■ Work to complete ■
Reproduce exactly the lines from the line containing "to each page" through the last line of the listing, and no others.

■ Record extracts ■

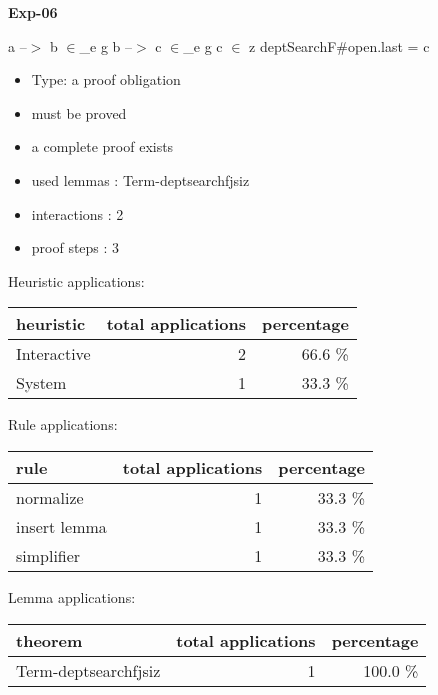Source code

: \documentclass[a4paper]{article}
\begin{document}
{\LARGE\bf Exp-06}\label{lemma-Exp-06}

\medskip

 \Fol a --$>$ b $\in$\_e g \And b --$>$ c $\in$\_e g \And c $\in$ z \Imp \Do deptSearchF\#\Dc open.last = c

\begin{itemize}

\item Type: a proof obligation

\item       must be proved
\item       a complete proof exists
\item       used lemmas  : Term-deptsearchfjsiz
\item       interactions : 2
\item       proof steps  : 3
\end{itemize}

\medskip


Heuristic applications:

\begin{supertabular}{l|r|r}
heuristic	& total applications & percentage \\ \hline
Interactive & 2 & 66.6 \% \\
System & 1 & 33.3 \% \\

\end{supertabular}

Rule applications:

\begin{supertabular}{l|r|r}
rule	        & total applications & percentage \\ \hline
normalize & 1 & 33.3 \% \\
insert lemma & 1 & 33.3 \% \\
simplifier & 1 & 33.3 \% \\

\end{supertabular}

Lemma applications:

\begin{supertabular}{l|r|r}
theorem	        & total applications & percentage \\ \hline
Term-deptsearchfjsiz & 1 & 100.0 \% \\

\end{supertabular}
\end{document}
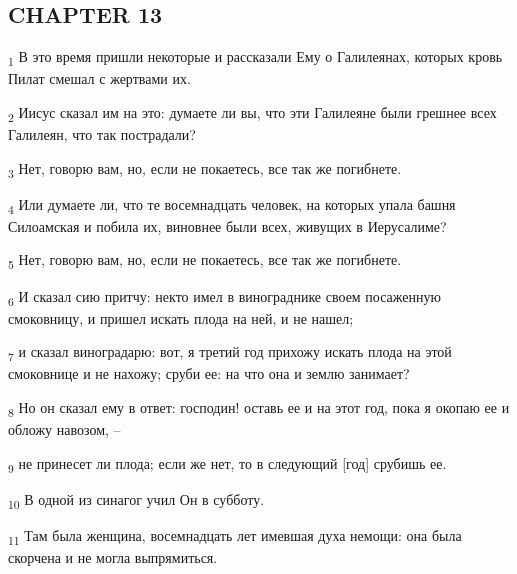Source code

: \subsection{CHAPTER 13}
\begin{tcolorbox}
\textsubscript{1} В это время пришли некоторые и рассказали Ему о Галилеянах, которых кровь Пилат смешал с жертвами их.
\end{tcolorbox}
\begin{tcolorbox}
\textsubscript{2} Иисус сказал им на это: думаете ли вы, что эти Галилеяне были грешнее всех Галилеян, что так пострадали?
\end{tcolorbox}
\begin{tcolorbox}
\textsubscript{3} Нет, говорю вам, но, если не покаетесь, все так же погибнете.
\end{tcolorbox}
\begin{tcolorbox}
\textsubscript{4} Или думаете ли, что те восемнадцать человек, на которых упала башня Силоамская и побила их, виновнее были всех, живущих в Иерусалиме?
\end{tcolorbox}
\begin{tcolorbox}
\textsubscript{5} Нет, говорю вам, но, если не покаетесь, все так же погибнете.
\end{tcolorbox}
\begin{tcolorbox}
\textsubscript{6} И сказал сию притчу: некто имел в винограднике своем посаженную смоковницу, и пришел искать плода на ней, и не нашел;
\end{tcolorbox}
\begin{tcolorbox}
\textsubscript{7} и сказал виноградарю: вот, я третий год прихожу искать плода на этой смоковнице и не нахожу; сруби ее: на что она и землю занимает?
\end{tcolorbox}
\begin{tcolorbox}
\textsubscript{8} Но он сказал ему в ответ: господин! оставь ее и на этот год, пока я окопаю ее и обложу навозом, --
\end{tcolorbox}
\begin{tcolorbox}
\textsubscript{9} не принесет ли плода; если же нет, то в следующий [год] срубишь ее.
\end{tcolorbox}
\begin{tcolorbox}
\textsubscript{10} В одной из синагог учил Он в субботу.
\end{tcolorbox}
\begin{tcolorbox}
\textsubscript{11} Там была женщина, восемнадцать лет имевшая духа немощи: она была скорчена и не могла выпрямиться.
\end{tcolorbox}
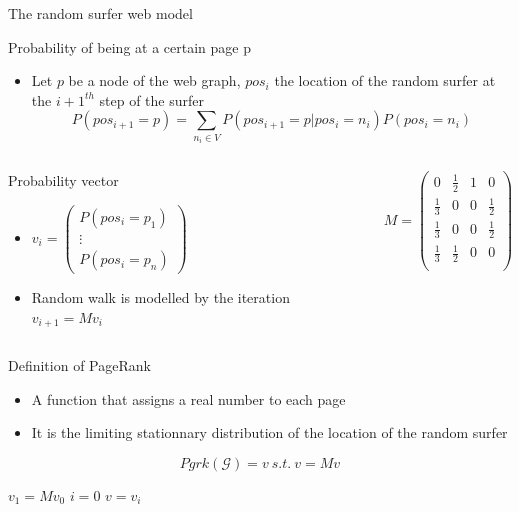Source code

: \documentclass[10pt]{beamer}
\begin{document}
\begin{frame}{The random surfer web model}
\begin{block}{Probability of being at a certain page p}
\begin{itemize}
\item Let $p$ be a node of the web graph, $pos_i$ the location of the random surfer at the $i+1^{th}$ step of the surfer
$$ P(pos_{i+1}=p) = \sum_{n_i\in V} P(pos_{i+1}=p|pos_{i}=n_i)  P(pos_i = n_i)$$
\end{itemize}
\end{block}
\begin{columns}
\centering
\begin{column}{0.5\paperwidth}
\begin{block}{Probability vector}
\begin{itemize}
\item $ v_i = 
\begin{pmatrix}
P(pos_i = p_1) \\
\vdots \\
P(pos_i = p_n)
\end{pmatrix}
$
\item Random walk is modelled by the iteration $v_{i+1} = M v_i$
\end{itemize}

\end{block}
\end{column}
\begin{column}{0.4\paperwidth}
$$M = \begin{pmatrix}
0 & \frac{1}{2} & 1 & 0 \\
\frac{1}{3} & 0 & 0 & \frac{1}{2} \\
\frac{1}{3} & 0 & 0 & \frac{1}{2} \\
\frac{1}{3} & \frac{1}{2} & 0 & 0 \\
\end{pmatrix}$$
\end{column}
\end{columns}
\end{frame}

\begin{frame}{Definition of PageRank}
  \begin{definition}
    \begin{itemize}
      \item A function that assigns a real number to each page
	\item It is the limiting stationnary distribution of the location of the random surfer
    \end{itemize}
    $$Pgrk(\mathcal{G}) = v \:s.t.\: v=Mv $$
  \end{definition}
  \begin{algorithm}[H]
    $v_1 = Mv_0$\;
    $i=0$\;
    $v = v_{i}$\;
    \caption{PageRank}
  \end{algorithm}
\end{frame}
\end{document}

■ Response to the task ■
      \item A function that assigns a real number to each page
	\item It is the limiting stationnary distribution of the location of the random surfer
    \end{itemize}
    $$Pgrk(\mathcal{G}) = v \:s.t.\: v=Mv $$
  \end{definition}
  \begin{algorithm}[H]
    $v_1 = Mv_0$\;
    $i=0$\;
    $v = v_{i}$\;
    \caption{PageRank}
  \end{algorithm}
\end{frame}
\end{document}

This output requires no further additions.